Sandostatin® LAR Depot (octreotide acetate) for injectable suspension is indicated for patients in whom initial treatment with immediate-release Sandostatin® (octreotide acetate) Injection has been shown to be effective and tolerated for long-term maintenance therapy in patients with acromegaly who have had inadequate response to surgery and/or radiotherapy or for whom surgery and/or radiotherapy is not an option (the goal of treatment in acromegaly is to reduce GH and IGF-1 levels to normal).
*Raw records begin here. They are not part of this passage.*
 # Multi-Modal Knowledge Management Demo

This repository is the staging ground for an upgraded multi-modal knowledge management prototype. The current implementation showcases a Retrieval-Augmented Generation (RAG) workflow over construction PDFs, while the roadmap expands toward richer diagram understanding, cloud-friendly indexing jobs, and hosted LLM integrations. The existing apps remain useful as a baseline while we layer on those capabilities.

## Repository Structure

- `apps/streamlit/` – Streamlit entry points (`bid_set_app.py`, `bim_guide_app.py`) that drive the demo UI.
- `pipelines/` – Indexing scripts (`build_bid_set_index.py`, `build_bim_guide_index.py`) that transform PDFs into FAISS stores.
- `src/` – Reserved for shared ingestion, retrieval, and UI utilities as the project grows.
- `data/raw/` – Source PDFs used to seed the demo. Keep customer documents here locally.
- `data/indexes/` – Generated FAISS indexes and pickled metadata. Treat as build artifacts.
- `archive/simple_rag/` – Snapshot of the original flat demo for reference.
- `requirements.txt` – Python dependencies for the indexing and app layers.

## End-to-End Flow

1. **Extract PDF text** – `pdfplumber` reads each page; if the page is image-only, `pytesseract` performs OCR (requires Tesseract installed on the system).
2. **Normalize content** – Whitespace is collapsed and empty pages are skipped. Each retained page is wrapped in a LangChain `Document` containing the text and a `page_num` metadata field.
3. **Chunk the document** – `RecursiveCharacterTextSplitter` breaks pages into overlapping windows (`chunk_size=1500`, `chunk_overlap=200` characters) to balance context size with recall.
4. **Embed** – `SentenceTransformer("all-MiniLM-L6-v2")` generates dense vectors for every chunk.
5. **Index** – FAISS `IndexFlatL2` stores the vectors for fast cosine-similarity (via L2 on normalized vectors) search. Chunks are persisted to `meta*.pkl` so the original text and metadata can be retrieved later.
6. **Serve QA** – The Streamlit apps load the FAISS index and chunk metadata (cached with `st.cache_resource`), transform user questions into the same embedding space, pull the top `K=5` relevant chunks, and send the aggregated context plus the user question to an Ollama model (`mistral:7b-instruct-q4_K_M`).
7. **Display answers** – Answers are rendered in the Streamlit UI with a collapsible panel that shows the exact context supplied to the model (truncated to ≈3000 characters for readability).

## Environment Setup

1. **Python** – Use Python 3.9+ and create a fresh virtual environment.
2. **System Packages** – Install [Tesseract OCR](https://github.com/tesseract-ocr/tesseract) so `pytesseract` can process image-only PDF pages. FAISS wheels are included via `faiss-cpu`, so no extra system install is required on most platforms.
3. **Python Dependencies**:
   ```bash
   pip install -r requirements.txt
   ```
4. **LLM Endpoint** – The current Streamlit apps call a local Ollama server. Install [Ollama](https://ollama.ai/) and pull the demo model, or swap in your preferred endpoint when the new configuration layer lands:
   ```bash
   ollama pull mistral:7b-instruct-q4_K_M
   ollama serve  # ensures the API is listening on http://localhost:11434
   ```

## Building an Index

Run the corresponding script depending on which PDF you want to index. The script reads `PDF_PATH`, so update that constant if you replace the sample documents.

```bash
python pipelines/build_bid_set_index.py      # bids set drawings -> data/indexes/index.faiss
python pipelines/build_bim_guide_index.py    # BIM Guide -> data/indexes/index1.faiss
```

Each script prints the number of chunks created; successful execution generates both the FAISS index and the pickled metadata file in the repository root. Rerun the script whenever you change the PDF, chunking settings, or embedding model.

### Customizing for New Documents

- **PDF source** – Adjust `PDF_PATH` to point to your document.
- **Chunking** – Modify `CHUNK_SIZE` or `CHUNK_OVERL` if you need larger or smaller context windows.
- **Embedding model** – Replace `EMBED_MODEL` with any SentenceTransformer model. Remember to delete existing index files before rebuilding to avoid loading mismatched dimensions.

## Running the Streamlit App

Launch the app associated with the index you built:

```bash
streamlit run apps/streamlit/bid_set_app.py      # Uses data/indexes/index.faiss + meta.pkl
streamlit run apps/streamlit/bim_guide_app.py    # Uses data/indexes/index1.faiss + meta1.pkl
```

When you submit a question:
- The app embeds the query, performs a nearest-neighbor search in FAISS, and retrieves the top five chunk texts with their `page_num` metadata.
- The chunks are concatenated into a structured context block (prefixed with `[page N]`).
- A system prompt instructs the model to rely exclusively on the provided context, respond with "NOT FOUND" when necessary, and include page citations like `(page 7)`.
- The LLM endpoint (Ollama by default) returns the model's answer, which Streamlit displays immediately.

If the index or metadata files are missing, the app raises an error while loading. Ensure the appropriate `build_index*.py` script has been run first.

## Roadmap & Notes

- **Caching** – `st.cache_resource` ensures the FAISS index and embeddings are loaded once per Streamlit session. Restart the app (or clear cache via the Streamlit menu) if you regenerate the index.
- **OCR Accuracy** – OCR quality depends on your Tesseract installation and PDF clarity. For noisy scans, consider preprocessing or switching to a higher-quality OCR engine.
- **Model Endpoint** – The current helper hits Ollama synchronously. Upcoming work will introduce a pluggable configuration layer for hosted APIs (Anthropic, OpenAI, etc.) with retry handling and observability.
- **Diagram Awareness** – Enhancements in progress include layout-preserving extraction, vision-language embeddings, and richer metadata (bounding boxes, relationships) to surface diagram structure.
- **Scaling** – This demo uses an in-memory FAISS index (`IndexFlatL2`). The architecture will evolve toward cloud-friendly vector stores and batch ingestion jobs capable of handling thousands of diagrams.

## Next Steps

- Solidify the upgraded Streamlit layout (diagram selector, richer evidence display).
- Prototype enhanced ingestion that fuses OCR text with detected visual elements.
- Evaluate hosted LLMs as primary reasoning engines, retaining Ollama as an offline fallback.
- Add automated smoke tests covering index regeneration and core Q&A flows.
IMPORTANT SAFETY INFORMATION

Warnings and Precautions

  • Gallbladder abnormalities may occur. There have been postmarketing reports of cholelithiasis (gallstones) resulting in complications, including cholecystitis, cholangitis, pancreatitis, and requiring cholecystectomy in patients taking Sandostatin LAR Depot. Patients should be monitored periodically. If complications of cholelithiasis are suspected, discontinue Sandostatin LAR Depot and treat appropriately
  • Glucose Metabolism: Hypoglycemia or hyperglycemia may occur. Blood glucose levels should be monitored when Sandostatin LAR Depot treatment is initiated or when the dose is altered. Anti-diabetic treatment should be adjusted accordingly
  • Thyroid Function: Hypothyroidism may occur. Baseline and periodic assessment of thyroid function (TSH, total and/or free T4) is recommended
  • Cardiac Function: Bradycardia, arrhythmia, conduction abnormalities, and other electrocardiogram changes may occur. The relationship of these events to octreotide acetate is not established because many of these patients have underlying cardiac disease. Use with caution in at-risk patients
  • Nutrition: Octreotide may alter absorption of dietary fats. Monitoring of vitamin B12 levels is recommended during therapy with Sandostatin LAR Depot. Patients on total parenteral nutrition and octreotide should have periodic monitoring of zinc levels

Drug Interactions

  • The following drugs require monitoring and possible dose adjustment when used with Sandostatin LAR Depot: cyclosporine, insulin, oral hypoglycemic agents, beta-blockers, and bromocriptine. Octreotide has been associated with alterations in nutrient absorption, so it may have an effect on absorption of orally administered drugs. Drugs mainly metabolized by CYP3A4 and which have a low therapeutic index should be used with caution
  • Octreotide competitively binds to somatostatin receptors and may interfere with the efficacy of lutetium Lu 177 dotatate. Discontinue Sandostatin LAR Depot at least 4 weeks prior to each lutetium Lu 177 dotatate dose

Adverse Reactions

  • The most common adverse reactions occurring in patients receiving Sandostatin LAR Depot are biliary abnormalities (52%), diarrhea (36%-48%), cholelithiasis (13%-38%), abdominal pain or discomfort (11%-29%), flatulence (26%), influenza-like symptoms (20%), constipation (19%), headache (15%), anemia (15%), hyperglycemia (15%), injection-site pain (2%-14%), hypertension (13%), dizziness (12%), fatigue (11%), nausea (10%), vomiting (7%), hypothyroidism (2%), hypoglycemia (2%), and goiter (2%)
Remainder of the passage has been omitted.